La cuarentena ha cambiado el trabajo de todos, incluido, obviamente, el de las trabajadoras sexuales. La medida amenaza su subsistencia, como la de los demás que dependen de lo que ganan cada día para sobrevivir. El colectivo Putamente Poderosas ha ayudado a varias trabajadoras sexuales en Medellín para que puedan quedarse en sus casas y acatar la cuarentena. Este colectivo se enfoca en la visibilización de las problemáticas del trabajo sexual en la ciudad, y en ser un puente de comunicación entre trabajadoras sexuales, la ciudadanía y el Estado para que se reconozcan los derechos de las mujeres que ejercen esta actividad.
Con la ayuda económica que recibió por parte del colectivo, Claudia, luego de algunos días en los que tuvo que seguir en la calle trabajando, pudo permanecer por nueve días encerrada hasta que la plata y la comida se fueron acabando y tuvo que volver a salir. “Se me empezó a agotar la luz, el agua, el cuido de los gatos, se mermó el aceite. Entonces me tiré a enfrentar el virus. ¿Qué más hacía? Peor morir de hambre que del virus”.
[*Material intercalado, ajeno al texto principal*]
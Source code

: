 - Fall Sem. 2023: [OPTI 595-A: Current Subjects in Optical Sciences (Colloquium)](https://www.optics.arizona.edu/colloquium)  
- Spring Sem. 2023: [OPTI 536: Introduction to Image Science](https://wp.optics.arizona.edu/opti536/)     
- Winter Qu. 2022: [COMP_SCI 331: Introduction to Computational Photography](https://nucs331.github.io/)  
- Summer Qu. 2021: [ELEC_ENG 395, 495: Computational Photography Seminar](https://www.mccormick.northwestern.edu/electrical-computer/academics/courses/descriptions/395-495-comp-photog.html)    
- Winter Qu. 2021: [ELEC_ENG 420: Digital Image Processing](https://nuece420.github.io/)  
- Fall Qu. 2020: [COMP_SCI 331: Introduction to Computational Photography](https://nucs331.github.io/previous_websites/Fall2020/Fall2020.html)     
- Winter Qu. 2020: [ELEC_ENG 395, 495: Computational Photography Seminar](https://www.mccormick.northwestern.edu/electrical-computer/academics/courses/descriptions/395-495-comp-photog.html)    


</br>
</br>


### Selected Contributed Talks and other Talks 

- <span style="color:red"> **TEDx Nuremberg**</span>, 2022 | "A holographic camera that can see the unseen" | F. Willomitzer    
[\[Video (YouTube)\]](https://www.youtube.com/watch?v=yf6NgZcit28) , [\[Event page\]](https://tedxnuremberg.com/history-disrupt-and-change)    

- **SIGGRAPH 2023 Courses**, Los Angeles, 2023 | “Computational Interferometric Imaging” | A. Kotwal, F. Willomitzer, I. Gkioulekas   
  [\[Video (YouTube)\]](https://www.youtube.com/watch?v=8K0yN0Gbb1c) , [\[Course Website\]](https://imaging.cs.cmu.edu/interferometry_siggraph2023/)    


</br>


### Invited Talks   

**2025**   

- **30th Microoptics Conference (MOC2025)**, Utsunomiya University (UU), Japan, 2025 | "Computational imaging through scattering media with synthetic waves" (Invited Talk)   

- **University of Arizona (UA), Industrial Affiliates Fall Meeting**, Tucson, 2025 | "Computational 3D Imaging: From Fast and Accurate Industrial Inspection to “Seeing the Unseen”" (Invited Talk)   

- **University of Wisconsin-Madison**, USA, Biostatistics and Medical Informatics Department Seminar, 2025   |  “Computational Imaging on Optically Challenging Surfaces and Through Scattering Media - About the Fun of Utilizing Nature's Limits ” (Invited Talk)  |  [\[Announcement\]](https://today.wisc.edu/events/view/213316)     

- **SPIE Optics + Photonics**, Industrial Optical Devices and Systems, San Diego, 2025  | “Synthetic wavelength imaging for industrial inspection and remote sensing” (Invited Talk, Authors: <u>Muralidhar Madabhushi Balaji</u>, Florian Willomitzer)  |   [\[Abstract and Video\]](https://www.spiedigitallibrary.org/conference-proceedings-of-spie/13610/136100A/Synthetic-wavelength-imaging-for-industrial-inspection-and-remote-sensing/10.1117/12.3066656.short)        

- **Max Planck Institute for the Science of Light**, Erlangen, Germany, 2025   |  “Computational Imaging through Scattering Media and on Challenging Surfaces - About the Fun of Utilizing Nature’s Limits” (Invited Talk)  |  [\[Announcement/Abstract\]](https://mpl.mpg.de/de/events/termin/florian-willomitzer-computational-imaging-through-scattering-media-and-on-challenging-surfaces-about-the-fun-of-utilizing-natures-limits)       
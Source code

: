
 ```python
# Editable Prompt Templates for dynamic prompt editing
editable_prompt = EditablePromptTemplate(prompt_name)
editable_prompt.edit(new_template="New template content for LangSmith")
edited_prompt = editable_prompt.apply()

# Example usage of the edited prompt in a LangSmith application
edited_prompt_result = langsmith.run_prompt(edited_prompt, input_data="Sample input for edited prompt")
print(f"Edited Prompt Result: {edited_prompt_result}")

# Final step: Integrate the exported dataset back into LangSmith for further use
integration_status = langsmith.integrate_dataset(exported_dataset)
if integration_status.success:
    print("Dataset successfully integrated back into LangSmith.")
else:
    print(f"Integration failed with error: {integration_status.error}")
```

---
Beatriz es de Medellín. Tiene 36 años y es trabajadora sexual hace uno. Cuando acabó el colegio hizo una carrera técnica, que no pudo ejercer porque quedó embarazada apenas se graduó. Ha trabajado en cocina y restaurantes. Antes de ser trabajadora sexual estaba en una empresa de hamburguesas, en la que llevaba cuatro años. Le dio tendinitis y, luego de su incapacidad, la echaron. El trabajo sexual fue la única opción que encontró para sostener a sus hijos: Ximena (14), Juan José (9) y Luciana (6). “Una vez, los niños no tenían que comer. Yo tenía amigos y ellos me empezaron a dar plata y empecé a irme con eso. Yo no me acuesto con todos los hombres, tengo mis amigos, que son muy fijos. Esa vida en la calle es lo más maluco que hay en la vida”.
“Se me empezó a agotar la luz, el agua, el cuido de los gatos, se mermó el aceite. Entonces me tiré a enfrentar el virus. ¿Qué más hacía?”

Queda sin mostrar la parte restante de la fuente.